Johann Wolfgang von Goethe, Faust
Are you “in earnest”? When it comes to decisionmaking, sometimes we can use a ready-fire-aim approach, and sometimes we can take our sweet time. I can decide from a restaurant menu pretty quickly, but lately it seems I stew unendingly over where to put the smallest things in my new office.
Neuropsychologists like Dr. Moira Somers tell us that decisionmaking is one of the biggest drains on our mental energy. The reason that transition times are so stressful and exhausting – a move, a death, retirement, a divorce – is the thousands of seemingly small, plus a few momentous, decisions confronting us at those times.
To compound the problem further, every indecision is also a decision. In fact, a pattern of indecisions can take physical form, and stress us out every time we see it. What does not-deciding look like? A pile of unfiled papers on my file cabinet. Empty boxes stacked in my garage. The “miscellaneous drawer” in my old kitchen. The “junk room” I helped to clear at a friend’s house last weekend. Or, in the case of a few people I have met recently, a panoply of investment and bank accounts scattered across several financial institutions. With a finite amount of mental energy at hand, who can blame any of us for having a to-be-decided pile/stack/assortment of some shape and size hanging over us all the time?
What to do about it? It’s probably best for me not to make complete elimination of indecisions my end goal, but rather to automate them, delegate them, calendar them, or, failing those three, get help with them.
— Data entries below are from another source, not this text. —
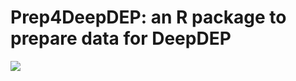 # Prep4DeepDEP: an R package to prepare data for DeepDEP

<img align="center" src="/sketch/Pref4DeepDEP.png?raw=true">
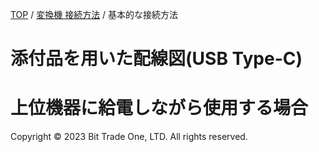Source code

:<head>
<link rel="stylesheet" href="style.css">
</head>

[TOP](index.md) / [変換機 接続方法](05ConverterConnect.md) / 基本的な接続方法

# 添付品を用いた配線図(USB Type-C)

# 上位機器に給電しながら使用する場合


  <footer>
    <p>Copyright © 2023 Bit Trade One, LTD. All rights reserved.</p>
  </footer>
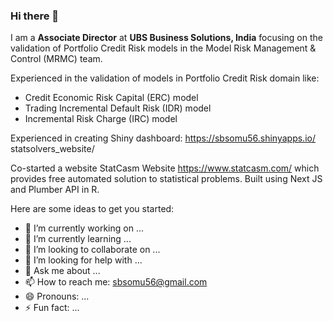 ### Hi there 👋

I am a **Associate Director** at **UBS Business Solutions, India** focusing on the validation of Portfolio Credit Risk models in the Model Risk Management & Control (MRMC) team.

Experienced in the validation of models in Portfolio Credit Risk domain like:
- Credit Economic Risk Capital (ERC) model
- Trading Incremental Default Risk (IDR) model
- Incremental Risk Charge (IRC) model

Experienced in creating Shiny dashboard: https://sbsomu56.shinyapps.io/
statsolvers_website/

Co-started a website StatCasm Website https://www.statcasm.com/ which provides free automated solution to statistical problems. Built using Next JS and Plumber API in R.

Here are some ideas to get you started:

- 🔭 I’m currently working on ...
- 🌱 I’m currently learning ...
- 👯 I’m looking to collaborate on ...
- 🤔 I’m looking for help with ...
- 💬 Ask me about ...
- 📫 How to reach me: sbsomu56@gmail.com
- 😄 Pronouns: ...
- ⚡ Fun fact: ...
Asking for help with decisions which I am perfectly, rationally capable of making is not something I would have entertained in the past. Recently, however, I had significant success with hiring a friend to help me organize my office. At the same time, I had my estate planning documents and business succession plan updated with a local attorney. With my friend’s insight, coordination, and diligence, I now have an uber-organized office AND an updated “emergency box.” It turns out that hiring help made my decisions go much faster. (Perhaps this is what Goethe meant by the boldness in beginning it.)
And there is a spiraling effect – the fewer decisions I have left to make, the more I know my contingency plan is covered, the more time I feel I have to do what I do best – create, advise, and contemplate issues that help others. This is far better than a daily slog through the indecision-infused mud.
At this point, I feel ready to give back what I got. Someone close to me was recently suddenly widowed, and lost her mother, within a three month period. She has an overwhelming number of decisions to make about seemingly small stuff, and is in a grief-stricken state to be doing so. I feel I have capacity to help her, when she is ready. I could not have made that statement a couple of months ago.
Who could you be there for, if you took an indecision pile and automated, delegated, calendared, or, failing those three, hired help with it? There might be genius, power, and magic waiting, if you have the boldness to begin.